Never date a realist, he’ll explain everything.  He’ll rationalize things you have done to him, or things you never did for him.  He’ll explain you think too much and that the emotions you feel are ridiculous, a chemical imbalance at best.  He’ll complain he was away for a week and you called him too much.  His blunt eyed glare and lack of compassion show how he really feels; nothing.

He’ll describe times when you helped him work on his car.  It was his car, the one he spent almost everything to have.  All his friends would come to help, and stare in jealousy at the car that will never talk, and never leave the lot.  He’ll complain you drink too much when you’re out together and that you shouldn’t take drugs.  He’ll be angry when the taxi offers to drive you home for free because you were standing in the middle of the street.  He’ll explain you’re not being safe and offer personal experience and hundreds of ‘real’ tails to make you feel he’s right.  He’ll describe that you never helped him when he asked, and that when you wanted comfort he needed reliability.

He’ll continue this rant on what you did to him, how he lied awake at night suspecting the worst.  You were just at your friends having a few drinks, or so he thought.  He never told you he was worried, you didn’t think he cared.  So you did what you wanted. He’ll harass you to tell him something you did wrong, when you know you have nothing left to say.

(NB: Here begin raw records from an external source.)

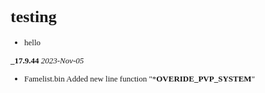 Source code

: <font face = "Consolas" size = "2.5">

# testing

* hello

**_17.9.44** 
*2023-Nov-05*
- Famelist.bin Added new line function "***OVERIDE_PVP_SYSTEM**"

<!---
**example**

- **Big change**: Drop official support for Node 0.8
- Use JSHint to validate code style and fix numerous warnings it flagged up
  ([#65]) Thanks [XhmikosR](https://github.com/XhmikosR)!
- Fix (yet more! gah) global variable leaks ([#99])
- Fix content tight between two `hr`'s disappearing ([#106])
- Use [Grunt](http://gruntjs.com/) to build tailored versions including allowing
  customizing of what dialects are included ([#113] - [Robin Ward](https://github.com/eviltrout))
- Add in a bower.json for easier use in non-node environments ([#184])
- Lots of small other fixes
--->
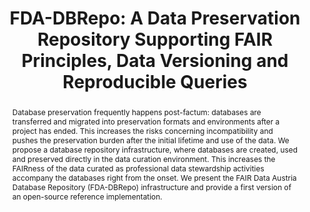 ---
abstract: 'Database preservation frequently happens post-factum: databases are transferred
  and migrated into preservation formats and environments after a project has ended.

  This increases the risks concerning incompatibility and pushes the preservation
  burden after the initial lifetime and use of the data.

  We propose a database repository infrastructure, where databases are created, used
  and preserved directly in the data curation environment. This increases the FAIRness
  of the data curated as professional data stewardship activities accompany the databases
  right from the onset. We present the FAIR Data Austria Database Repository (FDA-DBRepo)
  infrastructure and provide a first version of an open-source reference implementation.'
creators:
- Ganguly, Raman
- Michlits, Cornelia
- Weise, Martin
- Gergely, Eva
- Staudinger, Moritz
- Rauber, Andreas
- Stytsenko, Kirill
date: null
document_url: https://services.phaidra.univie.ac.at/api/object/o:1424911/download
grand_parent: iPRES
institutions:
- TU Wien
- Universität Wien
keywords:
- database preservation
- research data
- fair data
- data citation
- reproducibility
landing_page_url: https://phaidra.univie.ac.at/o:1424911
language: eng
layout: publication
license: CC BY 4.0 International
notes_url: null
parent: iPRES 2021
presentation_url: null
publication_type: paper
size: 381548
source_name: iPRES
title: 'FDA-DBRepo: A Data Preservation Repository Supporting FAIR Principles, Data
  Versioning and Reproducible Queries'
year: 2021
--- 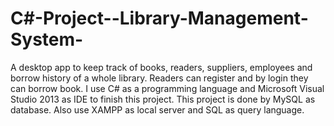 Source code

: # C#-Project--Library-Management-System-
A desktop app to keep track of books, readers, suppliers, employees and borrow history of a whole library. Readers can register and by login they can borrow book. I use C# as a programming language and Microsoft Visual Studio 2013 as IDE to finish this project. This project is done by MySQL as database. Also use XAMPP as local server and SQL as query language.
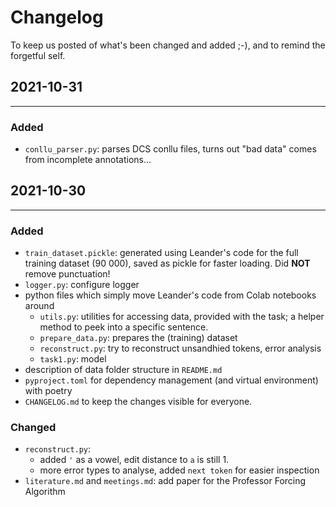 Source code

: # Changelog

To keep us posted of what's been changed and added ;-), and to remind the forgetful self. 

## 2021-10-31
----
### Added
- `conllu_parser.py`: parses DCS conllu files, turns out "bad data" comes from incomplete annotations...


## 2021-10-30
----
### Added
- `train_dataset.pickle`: generated using Leander's code for the full training dataset (90 000), saved as pickle for faster loading. Did **NOT** remove punctuation!
- `logger.py`: configure logger
- python files which simply move Leander's code from Colab notebooks around
	- `utils.py`: utilities for accessing data, provided with the task; a helper method to peek into a specific sentence.
	- `prepare_data.py`: prepares the (training) dataset
	- `reconstruct.py`: try to reconstruct unsandhied tokens, error analysis
	- `task1.py`: model
- description of data folder structure in `README.md`
- `pyproject.toml` for dependency management (and virtual environment) with poetry
- `CHANGELOG.md` to keep the changes visible for everyone.

### Changed
- `reconstruct.py`: 
	- added `'` as a vowel, edit distance to `a` is still 1.
	- more error types to analyse, added `next token` for easier inspection
- `literature.md` and `meetings.md`: add paper for the Professor Forcing Algorithm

He’ll tell you no one is to blame, and demand you forgive or forget.  You won’t be able to hold onto him because you know he can’t hold on to you.  He’ll reason that no one is at fault and that this mutual decision is best for the two of you. He’ll use words like ‘we’ and ‘us’ when you know you prefer ‘me’ and ‘him’.

He will never let you be an individual; he will never feel the same way you do.  He will never understand what you did.  To him your explanation doesn’t add up or doesn’t make sense, but this is your reality.  You knew you had too because when you sat there telling him you wouldn’t, in your heart you knew that you would.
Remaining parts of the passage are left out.